Silver has since founded his own company, Ineffable Intelligence, that aims to build more general forms of AI superintelligence. The company will do this, Silver says, by focusing on reinforcement learning, which involves AI models learning new capabilities through trial and error. The vision is to create “superlearners” that go beyond human intelligence in many domains.

This approach stands in contrast to how most AI companies plan to build superintelligence, by exploiting the coding and research capabilities of large-language models.

Silver, speaking to WIRED from his office in London, says he thinks this approach will fail. As amazing as LLMs are, they learn from human intelligence—rather than building their own.

“Human data is like a kind of fossil fuel that has provided an amazing shortcut,” Silver says. “You can think of systems that learn for themselves as a renewable fuel—something that can just learn and learn and learn forever, without limit,” he says.

I’ve met Silver a few times and—despite this proclamation—he’s always struck me as one of the more humble people in AI. Sometimes, when talking about ideas he considers silly, he flashes a puckish grin.
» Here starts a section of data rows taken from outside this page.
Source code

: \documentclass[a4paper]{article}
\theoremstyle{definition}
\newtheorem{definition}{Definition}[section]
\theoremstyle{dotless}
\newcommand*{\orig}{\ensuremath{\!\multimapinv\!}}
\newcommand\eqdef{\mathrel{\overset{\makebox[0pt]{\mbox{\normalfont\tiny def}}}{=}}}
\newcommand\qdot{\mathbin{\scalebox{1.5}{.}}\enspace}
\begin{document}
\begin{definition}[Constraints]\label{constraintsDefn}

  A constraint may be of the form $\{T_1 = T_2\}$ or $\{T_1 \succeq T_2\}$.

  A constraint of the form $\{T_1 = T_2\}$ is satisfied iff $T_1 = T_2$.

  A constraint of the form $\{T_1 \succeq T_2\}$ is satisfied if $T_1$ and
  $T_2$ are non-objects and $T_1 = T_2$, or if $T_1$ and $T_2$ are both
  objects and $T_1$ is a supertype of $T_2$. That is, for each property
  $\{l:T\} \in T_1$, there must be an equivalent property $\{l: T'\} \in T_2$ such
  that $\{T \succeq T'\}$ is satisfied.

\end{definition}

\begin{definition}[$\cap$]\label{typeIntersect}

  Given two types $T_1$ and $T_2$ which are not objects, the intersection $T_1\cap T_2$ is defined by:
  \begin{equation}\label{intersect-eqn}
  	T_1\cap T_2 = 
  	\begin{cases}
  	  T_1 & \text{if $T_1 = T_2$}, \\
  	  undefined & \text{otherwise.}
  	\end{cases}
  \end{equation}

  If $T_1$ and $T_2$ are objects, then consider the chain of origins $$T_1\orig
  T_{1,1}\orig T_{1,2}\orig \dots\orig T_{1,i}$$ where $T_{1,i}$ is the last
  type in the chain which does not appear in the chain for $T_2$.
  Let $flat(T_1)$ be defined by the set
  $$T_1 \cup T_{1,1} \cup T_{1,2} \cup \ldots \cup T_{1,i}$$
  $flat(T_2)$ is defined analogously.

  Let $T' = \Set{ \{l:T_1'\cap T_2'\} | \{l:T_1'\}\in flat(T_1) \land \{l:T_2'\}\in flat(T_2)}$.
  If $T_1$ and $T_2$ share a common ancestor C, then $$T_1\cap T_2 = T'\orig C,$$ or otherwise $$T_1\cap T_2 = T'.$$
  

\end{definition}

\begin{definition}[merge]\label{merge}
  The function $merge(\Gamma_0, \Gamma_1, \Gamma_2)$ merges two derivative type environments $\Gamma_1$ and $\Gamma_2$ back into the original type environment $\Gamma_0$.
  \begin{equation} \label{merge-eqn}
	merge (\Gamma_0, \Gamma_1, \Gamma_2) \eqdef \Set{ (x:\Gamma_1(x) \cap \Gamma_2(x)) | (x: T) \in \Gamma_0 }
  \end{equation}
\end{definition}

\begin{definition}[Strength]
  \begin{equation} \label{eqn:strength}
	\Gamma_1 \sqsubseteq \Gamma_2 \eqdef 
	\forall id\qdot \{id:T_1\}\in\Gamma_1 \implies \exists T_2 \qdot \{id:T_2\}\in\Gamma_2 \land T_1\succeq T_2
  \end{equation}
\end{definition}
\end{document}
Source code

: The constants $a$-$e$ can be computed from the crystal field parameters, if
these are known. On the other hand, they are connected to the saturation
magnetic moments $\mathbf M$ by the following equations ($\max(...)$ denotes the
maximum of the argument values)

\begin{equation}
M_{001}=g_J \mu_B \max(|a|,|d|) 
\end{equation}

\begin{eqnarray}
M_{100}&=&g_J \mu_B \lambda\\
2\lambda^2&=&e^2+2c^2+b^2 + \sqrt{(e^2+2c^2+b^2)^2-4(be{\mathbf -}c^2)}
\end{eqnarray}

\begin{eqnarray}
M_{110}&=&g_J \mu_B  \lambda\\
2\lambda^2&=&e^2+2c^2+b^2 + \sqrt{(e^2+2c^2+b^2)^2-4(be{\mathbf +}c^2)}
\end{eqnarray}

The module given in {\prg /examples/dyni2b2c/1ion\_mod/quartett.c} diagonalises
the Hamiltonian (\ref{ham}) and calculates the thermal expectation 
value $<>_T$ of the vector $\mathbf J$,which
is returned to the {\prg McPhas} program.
Right now, though, he’s deadly serious.

“I think of our mission as making first contact with superintelligence,” he says. “By superintelligence I really mean something incredible. It should discover new forms of science or technology or government or economics for itself.”

Five years ago, such a mission might have seemed ridiculous. But tech CEOs now routinely talk about machines outpacing human intelligence and replacing entire categories of workers. The idea that some new technical twist might unlock superhuman AI capabilities has recently spawned a raft of billion-dollar startups.

Ineffable Intelligence has so far raised $1.1 billion in seed funding at a valuation of $5.1 billion—an enormous sum by European AI standards. Silver has also recruited top AI researchers from Google DeepMind and other frontier labs to join his endeavor.

Silver says he will give all of the money he makes from equity in Effable Intelligence—a sum that could amount to billions if he is successful—away to charity.

“It’s a huge responsibility to build a company focusing on superintelligence,” he tells me. “I think this is something that has to be done for the benefit of humanity, and any money that I make from Ineffable will will go to high-impact charities that save as many lives as possible.”

Total Focus

Silver met Demis Hassabis, the CEO of Google DeepMind, at a chess tournament when they were kids, and the pair later became lifelong friends and collaborators.

They remained close after Silver left Google DeepMind, which he did only because he wanted to chart a completely new path. “I feel it’s really important that there is an elite AI lab that actually focuses a hundred percent on this approach,” he says. “That it’s not just a corner of another place dedicated to LLMs.”

The limits of the LLM-based approach can be seen, Silver says, with a simple thought experiment. Imagine going back in time and releasing a large language model in a world that believed the world was flat. Without being able to interact with the real world, the system, he says, would remain an avid flat-earther, even if it continued to improve its own code.

An AI system that can learn about the world for itself, however, could make its own scientific discoveries.